* Record excerpts *
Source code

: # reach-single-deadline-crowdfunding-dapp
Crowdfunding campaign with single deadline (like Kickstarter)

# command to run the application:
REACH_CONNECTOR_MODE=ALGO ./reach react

* Exercise prompt *
Identify each line in the records above that contains the word "single", and copy it out in full.

* Your response *
: # reach-single-deadline-crowdfunding-dapp
Crowdfunding campaign with single deadline (like Kickstarter)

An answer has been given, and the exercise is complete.